Ce temps d’arrêt s’est révélé particulièrement bénéfique pour la chanteuse, qui a réussi à chasser quelques nuages de pluie. La femme, qui n’en perd pas sa profondeur, a appris à regarder le monde avec des lunettes un peu plus colorées. D’où sa fraîche beauté lumineuse… Sa sabbatique lui a également permis de prendre du recul quant à son travail. Désormais, elle s’engage davantage dans différents aspects de sa carrière, dont la création d’arrangements, et elle transmet plus clairement sa philosophie artistique (humanité, intégrité et cohérence). "Je ne veux pas que les gens me sentent étrangère à ce que j’étais."
UN FUTUR LUMINEUX
Isabelle Boulay, animée par une énergie nouvelle, n’aspire étrangement pas à l’écriture de ses propres chansons. "Je n’arriverais pas facilement à synthétiser mes idées." Pourtant, l’amoureuse de la langue française composerait sans doute de magnifiques ballades, chacune des phrases qu’elle prononce sonnant comme les vers d’un poème. Pudique, elle préfère laisser aux autres le soin de créer des chansons qui lui collent à la peau, car eux seuls savent trouver les mots justes. "Ils font parler mes silences", soutient-elle. "J’écrirais plus des essais que des chansons…"
Riche d’une expérience de sept albums, la Gaspésienne sait plus que jamais ce qu’elle veut. "La recette parfaite, c’est Francis Cabrel qui l’a. Car il se permet de vivre", déclare l’interprète, qui se promet de faire une pause avant la réalisation de son prochain disque, qui pourrait bien être country. "Cela me permettrait d’être plus dense, plus profonde."
De retour dans la vie publique, Isabelle Boulay doit parfois lutter contre ses angoisses. Lorsque la tension devient trop présente, elle se donne rendez-vous avec elle-même au bord de la mer. Celle-ci balaie alors ses idées noires au large et lui ramène des pensées plus positives. Et quand une telle étendue d’eau n’est pas accessible, la chanteuse enfourche un vieux vélo suédois, un peu trop grand pour elle, et elle roule à la poursuite du vent… La jeune femme aurait-elle un côté contemplatif?
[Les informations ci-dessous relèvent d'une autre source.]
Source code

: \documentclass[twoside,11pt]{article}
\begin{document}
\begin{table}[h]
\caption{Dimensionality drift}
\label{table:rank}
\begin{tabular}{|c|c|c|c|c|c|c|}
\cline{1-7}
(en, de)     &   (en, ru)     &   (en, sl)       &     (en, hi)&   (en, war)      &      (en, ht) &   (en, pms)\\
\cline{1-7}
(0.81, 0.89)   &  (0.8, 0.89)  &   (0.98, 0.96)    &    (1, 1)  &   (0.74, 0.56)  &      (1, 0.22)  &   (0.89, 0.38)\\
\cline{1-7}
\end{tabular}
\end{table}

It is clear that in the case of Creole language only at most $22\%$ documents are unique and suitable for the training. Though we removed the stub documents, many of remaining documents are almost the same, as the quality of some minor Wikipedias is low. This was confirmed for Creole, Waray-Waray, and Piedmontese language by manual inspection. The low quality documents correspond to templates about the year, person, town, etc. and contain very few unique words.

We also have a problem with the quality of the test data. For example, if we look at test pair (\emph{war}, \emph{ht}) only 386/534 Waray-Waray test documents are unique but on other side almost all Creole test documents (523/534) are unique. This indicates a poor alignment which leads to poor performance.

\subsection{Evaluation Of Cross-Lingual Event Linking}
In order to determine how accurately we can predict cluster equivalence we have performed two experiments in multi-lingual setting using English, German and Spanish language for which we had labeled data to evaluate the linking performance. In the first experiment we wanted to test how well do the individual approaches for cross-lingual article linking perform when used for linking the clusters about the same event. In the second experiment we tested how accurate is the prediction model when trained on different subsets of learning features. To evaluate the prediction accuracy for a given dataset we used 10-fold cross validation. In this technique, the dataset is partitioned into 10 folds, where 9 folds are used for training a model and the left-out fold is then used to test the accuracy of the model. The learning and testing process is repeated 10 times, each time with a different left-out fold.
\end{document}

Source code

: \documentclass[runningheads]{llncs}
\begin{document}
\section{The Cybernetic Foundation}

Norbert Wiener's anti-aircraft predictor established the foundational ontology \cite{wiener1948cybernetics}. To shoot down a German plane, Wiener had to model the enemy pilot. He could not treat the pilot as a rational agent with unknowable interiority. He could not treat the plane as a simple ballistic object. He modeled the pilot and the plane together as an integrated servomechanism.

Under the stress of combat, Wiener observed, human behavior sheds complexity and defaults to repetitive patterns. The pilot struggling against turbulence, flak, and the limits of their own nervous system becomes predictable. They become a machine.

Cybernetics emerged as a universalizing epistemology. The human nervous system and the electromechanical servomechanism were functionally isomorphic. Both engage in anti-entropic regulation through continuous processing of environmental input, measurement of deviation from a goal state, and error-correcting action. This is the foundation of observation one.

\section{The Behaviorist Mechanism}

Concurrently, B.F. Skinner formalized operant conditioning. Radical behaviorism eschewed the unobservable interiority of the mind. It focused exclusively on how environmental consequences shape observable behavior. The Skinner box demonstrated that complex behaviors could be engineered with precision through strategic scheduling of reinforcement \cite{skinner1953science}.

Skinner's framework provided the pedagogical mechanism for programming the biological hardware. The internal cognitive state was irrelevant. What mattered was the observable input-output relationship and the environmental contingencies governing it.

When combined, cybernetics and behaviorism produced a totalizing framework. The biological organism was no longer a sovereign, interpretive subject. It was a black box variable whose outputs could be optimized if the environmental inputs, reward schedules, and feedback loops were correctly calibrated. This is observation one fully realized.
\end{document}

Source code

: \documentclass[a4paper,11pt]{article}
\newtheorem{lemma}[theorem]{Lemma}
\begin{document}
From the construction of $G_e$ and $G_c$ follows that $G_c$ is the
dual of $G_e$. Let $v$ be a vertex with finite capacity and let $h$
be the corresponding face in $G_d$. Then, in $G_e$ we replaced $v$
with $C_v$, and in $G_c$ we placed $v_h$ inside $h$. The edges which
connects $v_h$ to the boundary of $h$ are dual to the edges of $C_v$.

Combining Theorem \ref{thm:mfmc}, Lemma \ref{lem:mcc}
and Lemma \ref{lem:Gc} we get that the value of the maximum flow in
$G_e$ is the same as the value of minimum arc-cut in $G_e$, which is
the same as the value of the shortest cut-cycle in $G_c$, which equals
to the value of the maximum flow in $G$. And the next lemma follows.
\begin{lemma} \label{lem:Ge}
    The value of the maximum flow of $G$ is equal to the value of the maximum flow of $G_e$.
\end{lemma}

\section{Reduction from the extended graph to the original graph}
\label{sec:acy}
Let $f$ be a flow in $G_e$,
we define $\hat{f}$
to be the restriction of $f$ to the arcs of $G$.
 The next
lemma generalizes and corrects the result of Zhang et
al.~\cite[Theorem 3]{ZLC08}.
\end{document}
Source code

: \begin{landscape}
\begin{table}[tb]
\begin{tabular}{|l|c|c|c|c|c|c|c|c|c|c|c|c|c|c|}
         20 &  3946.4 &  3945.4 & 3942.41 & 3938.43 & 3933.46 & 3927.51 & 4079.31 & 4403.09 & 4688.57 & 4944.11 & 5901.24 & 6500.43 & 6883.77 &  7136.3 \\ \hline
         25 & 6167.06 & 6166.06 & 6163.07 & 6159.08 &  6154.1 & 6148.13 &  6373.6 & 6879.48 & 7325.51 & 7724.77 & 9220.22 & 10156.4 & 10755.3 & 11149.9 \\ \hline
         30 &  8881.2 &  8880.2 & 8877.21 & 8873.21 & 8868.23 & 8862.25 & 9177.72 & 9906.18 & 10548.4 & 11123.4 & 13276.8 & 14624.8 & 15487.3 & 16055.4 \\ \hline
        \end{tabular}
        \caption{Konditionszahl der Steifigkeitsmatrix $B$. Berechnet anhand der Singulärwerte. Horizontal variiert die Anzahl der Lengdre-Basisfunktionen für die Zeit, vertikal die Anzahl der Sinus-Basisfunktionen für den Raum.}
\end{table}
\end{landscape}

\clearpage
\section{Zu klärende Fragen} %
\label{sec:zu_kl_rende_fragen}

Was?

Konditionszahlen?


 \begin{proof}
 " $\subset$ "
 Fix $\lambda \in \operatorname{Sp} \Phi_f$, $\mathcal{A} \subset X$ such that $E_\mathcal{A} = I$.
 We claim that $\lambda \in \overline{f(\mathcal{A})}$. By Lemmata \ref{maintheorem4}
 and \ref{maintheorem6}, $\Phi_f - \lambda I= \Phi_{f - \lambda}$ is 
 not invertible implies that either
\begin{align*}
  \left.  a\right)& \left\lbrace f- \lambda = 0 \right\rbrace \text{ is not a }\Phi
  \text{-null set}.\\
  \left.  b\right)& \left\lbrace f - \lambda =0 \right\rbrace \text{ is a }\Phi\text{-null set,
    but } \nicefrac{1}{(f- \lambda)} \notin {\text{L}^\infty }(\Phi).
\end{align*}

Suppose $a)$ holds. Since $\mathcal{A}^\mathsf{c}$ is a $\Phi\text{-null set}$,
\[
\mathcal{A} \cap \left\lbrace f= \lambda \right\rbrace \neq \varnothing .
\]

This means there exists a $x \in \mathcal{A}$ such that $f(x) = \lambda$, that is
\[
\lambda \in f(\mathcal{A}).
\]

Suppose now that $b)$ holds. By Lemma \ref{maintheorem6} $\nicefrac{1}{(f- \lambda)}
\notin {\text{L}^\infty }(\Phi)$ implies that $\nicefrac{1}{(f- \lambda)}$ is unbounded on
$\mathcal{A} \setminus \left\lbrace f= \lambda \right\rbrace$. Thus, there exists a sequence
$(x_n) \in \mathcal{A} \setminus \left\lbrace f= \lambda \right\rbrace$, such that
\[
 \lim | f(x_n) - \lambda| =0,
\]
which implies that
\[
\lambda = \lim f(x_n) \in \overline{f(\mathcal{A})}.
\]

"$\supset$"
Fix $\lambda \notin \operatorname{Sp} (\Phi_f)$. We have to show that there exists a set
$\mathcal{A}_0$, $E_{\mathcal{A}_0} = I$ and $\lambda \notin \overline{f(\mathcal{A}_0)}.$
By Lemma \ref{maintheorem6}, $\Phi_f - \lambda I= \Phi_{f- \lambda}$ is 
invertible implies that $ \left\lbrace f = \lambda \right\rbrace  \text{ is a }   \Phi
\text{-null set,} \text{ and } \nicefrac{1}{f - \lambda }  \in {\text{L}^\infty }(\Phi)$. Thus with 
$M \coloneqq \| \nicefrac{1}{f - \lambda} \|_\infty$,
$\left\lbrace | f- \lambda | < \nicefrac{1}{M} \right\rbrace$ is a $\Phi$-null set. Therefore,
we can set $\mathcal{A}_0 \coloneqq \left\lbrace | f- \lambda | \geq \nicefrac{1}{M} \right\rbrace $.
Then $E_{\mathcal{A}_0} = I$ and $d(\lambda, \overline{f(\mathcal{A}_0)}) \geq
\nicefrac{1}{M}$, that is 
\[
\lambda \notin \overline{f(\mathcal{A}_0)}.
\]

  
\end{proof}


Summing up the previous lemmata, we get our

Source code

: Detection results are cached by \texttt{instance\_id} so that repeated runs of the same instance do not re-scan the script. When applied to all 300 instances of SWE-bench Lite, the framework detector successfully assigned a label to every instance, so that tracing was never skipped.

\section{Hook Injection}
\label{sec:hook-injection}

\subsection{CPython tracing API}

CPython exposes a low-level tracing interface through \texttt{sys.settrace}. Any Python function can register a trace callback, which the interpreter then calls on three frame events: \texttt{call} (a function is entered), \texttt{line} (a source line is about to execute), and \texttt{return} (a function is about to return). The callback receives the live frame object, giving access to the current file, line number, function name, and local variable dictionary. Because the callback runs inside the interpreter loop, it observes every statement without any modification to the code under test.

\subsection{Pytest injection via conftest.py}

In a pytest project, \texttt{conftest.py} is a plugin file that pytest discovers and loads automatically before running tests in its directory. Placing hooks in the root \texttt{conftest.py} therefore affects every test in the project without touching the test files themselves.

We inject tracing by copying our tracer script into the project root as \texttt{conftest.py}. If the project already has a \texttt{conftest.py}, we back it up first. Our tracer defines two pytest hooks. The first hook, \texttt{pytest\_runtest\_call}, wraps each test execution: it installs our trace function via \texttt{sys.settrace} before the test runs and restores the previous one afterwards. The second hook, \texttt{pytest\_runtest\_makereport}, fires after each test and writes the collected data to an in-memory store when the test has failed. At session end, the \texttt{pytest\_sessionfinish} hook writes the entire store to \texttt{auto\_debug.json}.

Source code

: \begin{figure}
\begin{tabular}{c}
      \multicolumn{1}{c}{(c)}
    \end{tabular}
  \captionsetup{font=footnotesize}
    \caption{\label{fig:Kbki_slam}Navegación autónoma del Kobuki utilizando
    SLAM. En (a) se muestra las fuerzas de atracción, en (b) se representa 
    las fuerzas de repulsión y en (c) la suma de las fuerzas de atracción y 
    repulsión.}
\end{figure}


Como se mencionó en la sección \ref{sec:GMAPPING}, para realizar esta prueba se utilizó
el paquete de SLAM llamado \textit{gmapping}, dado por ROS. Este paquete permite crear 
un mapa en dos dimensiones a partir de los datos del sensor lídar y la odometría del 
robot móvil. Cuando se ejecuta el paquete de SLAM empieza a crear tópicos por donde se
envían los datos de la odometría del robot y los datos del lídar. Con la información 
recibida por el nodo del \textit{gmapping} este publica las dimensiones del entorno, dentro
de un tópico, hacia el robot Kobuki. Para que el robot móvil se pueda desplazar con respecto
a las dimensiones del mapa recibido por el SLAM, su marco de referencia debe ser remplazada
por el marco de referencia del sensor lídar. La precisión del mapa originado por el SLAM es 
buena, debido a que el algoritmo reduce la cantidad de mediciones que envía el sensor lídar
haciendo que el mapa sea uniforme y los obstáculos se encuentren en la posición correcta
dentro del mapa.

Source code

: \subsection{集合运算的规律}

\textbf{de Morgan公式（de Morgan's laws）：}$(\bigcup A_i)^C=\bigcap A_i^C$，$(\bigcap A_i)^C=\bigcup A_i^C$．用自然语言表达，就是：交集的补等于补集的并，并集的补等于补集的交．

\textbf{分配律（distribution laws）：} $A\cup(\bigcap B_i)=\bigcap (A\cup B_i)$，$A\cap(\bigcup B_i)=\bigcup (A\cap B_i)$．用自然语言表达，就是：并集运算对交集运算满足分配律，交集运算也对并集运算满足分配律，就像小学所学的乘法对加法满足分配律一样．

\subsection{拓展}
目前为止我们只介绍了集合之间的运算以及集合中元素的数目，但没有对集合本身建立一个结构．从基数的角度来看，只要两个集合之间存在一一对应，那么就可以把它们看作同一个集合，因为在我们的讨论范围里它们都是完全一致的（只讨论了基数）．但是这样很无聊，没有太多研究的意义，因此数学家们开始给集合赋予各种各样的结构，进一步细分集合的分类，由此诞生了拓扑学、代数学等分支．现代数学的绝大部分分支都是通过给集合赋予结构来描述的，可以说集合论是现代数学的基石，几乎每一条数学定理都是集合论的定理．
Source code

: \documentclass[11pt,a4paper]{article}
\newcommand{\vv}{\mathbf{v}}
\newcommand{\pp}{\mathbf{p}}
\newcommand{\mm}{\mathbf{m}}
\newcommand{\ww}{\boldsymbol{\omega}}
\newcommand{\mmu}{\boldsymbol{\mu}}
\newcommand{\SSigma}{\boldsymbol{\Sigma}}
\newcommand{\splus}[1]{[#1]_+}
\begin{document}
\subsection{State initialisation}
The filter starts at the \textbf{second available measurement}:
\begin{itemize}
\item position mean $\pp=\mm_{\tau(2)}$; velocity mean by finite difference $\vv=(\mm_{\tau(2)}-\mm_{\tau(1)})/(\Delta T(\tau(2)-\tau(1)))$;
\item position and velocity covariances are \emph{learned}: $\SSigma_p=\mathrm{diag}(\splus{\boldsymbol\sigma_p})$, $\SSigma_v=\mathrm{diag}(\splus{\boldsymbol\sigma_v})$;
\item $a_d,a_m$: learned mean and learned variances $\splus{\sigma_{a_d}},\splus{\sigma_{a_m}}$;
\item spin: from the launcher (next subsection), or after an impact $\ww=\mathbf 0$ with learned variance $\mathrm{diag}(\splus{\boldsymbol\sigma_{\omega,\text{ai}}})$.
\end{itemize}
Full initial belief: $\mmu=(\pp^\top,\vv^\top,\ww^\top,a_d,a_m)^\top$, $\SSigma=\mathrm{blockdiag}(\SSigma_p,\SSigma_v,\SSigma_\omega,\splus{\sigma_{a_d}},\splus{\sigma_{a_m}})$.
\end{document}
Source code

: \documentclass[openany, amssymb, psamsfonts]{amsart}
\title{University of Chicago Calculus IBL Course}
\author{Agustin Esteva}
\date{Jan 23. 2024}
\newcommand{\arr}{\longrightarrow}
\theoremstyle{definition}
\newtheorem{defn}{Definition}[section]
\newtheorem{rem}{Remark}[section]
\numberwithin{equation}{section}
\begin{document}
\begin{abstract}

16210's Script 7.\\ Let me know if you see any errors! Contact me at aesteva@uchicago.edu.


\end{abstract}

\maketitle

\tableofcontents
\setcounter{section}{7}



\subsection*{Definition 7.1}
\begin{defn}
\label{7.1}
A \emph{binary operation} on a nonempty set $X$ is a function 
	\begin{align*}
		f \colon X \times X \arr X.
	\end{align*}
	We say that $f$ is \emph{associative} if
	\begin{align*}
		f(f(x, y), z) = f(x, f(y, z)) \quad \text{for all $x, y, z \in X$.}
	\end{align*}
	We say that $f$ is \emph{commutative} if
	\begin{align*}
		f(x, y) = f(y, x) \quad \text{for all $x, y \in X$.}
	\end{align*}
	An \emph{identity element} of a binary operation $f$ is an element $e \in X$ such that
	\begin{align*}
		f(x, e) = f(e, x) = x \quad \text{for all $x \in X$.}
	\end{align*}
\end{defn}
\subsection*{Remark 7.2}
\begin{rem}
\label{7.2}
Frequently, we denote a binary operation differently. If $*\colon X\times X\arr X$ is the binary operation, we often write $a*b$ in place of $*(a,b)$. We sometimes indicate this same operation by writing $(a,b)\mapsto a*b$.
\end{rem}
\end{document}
En tournée, elle doit rester muette jusqu’à 16 h afin de préserver sa voix. "Il y a du bon à garder le silence. C’est à ce moment que je vois naître les meilleures images. Ça me rend heureuse d’être silencieuse. Ça me rend espiègle aussi, car il faut que je m’exprime autrement pour me faire comprendre", rigole-t-elle.